_Exercise brief:_ From the entries below, copy every line holding the word "etaremune".

--------------------------------

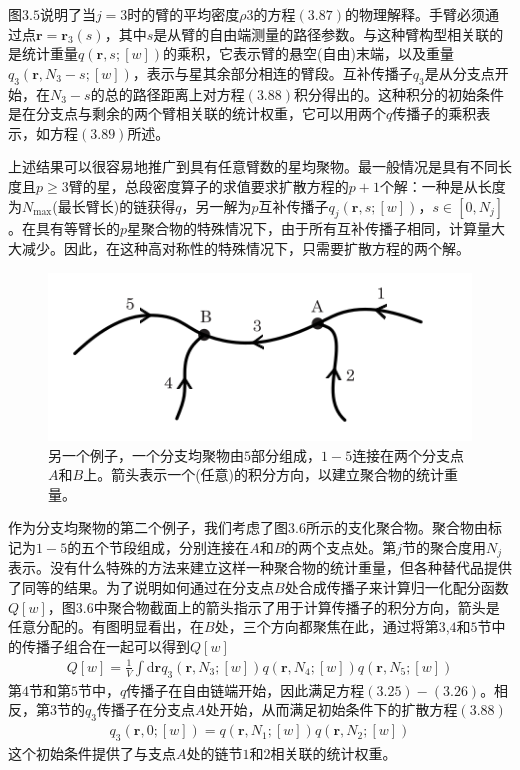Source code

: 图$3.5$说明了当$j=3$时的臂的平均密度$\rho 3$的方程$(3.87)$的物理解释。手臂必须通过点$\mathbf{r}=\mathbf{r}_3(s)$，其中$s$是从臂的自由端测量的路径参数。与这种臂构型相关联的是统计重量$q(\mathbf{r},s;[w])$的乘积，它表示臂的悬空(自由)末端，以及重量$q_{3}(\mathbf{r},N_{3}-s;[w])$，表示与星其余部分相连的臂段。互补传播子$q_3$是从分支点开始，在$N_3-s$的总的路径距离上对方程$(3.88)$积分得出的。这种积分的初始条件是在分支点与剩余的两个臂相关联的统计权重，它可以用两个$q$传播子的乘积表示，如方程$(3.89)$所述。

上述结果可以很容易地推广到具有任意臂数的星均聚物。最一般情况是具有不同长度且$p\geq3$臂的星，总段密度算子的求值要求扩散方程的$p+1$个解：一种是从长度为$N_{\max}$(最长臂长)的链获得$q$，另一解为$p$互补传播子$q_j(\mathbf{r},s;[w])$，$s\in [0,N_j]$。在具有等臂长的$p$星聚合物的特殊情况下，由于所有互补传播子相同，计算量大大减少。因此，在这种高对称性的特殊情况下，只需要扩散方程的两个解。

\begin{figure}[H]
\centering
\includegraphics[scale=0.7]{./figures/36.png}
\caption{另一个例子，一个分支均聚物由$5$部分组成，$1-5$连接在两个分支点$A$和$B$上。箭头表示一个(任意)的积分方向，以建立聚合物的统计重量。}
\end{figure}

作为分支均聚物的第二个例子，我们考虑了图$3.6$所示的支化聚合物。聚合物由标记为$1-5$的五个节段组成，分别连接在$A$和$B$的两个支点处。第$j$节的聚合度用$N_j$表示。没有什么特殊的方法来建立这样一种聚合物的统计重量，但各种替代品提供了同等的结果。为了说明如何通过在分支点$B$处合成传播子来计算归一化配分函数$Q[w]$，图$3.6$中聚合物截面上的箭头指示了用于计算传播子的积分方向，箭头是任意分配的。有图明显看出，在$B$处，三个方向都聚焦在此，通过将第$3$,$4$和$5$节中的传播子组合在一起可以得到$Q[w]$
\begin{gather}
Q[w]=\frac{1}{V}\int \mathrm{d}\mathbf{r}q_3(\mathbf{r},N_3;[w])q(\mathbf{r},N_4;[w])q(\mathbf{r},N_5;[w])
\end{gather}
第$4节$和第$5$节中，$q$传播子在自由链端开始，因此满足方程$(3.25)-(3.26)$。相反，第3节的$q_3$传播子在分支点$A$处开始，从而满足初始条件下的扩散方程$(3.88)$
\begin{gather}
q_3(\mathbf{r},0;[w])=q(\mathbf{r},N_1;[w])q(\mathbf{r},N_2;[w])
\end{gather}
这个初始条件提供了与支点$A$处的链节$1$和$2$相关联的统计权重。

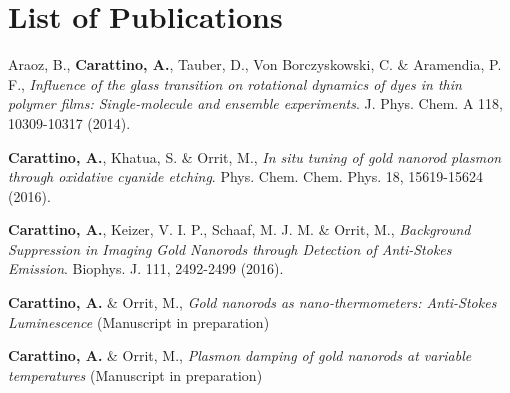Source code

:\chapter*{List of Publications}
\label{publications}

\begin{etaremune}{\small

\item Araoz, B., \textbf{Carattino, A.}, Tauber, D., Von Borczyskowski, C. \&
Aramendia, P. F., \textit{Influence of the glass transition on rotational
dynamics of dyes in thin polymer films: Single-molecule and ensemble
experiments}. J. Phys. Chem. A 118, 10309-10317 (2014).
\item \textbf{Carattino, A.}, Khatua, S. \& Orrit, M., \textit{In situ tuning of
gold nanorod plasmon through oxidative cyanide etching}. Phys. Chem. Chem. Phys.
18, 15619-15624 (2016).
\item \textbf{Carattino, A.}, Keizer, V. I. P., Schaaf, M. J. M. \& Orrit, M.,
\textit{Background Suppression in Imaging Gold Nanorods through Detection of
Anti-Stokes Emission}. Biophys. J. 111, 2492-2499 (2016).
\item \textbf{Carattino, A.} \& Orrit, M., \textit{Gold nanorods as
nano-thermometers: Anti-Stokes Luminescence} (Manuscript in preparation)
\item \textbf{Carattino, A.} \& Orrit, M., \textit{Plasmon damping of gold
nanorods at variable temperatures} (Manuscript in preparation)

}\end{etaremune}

--------------------------------

_Response area:_
\begin{etaremune}{\small
}\end{etaremune}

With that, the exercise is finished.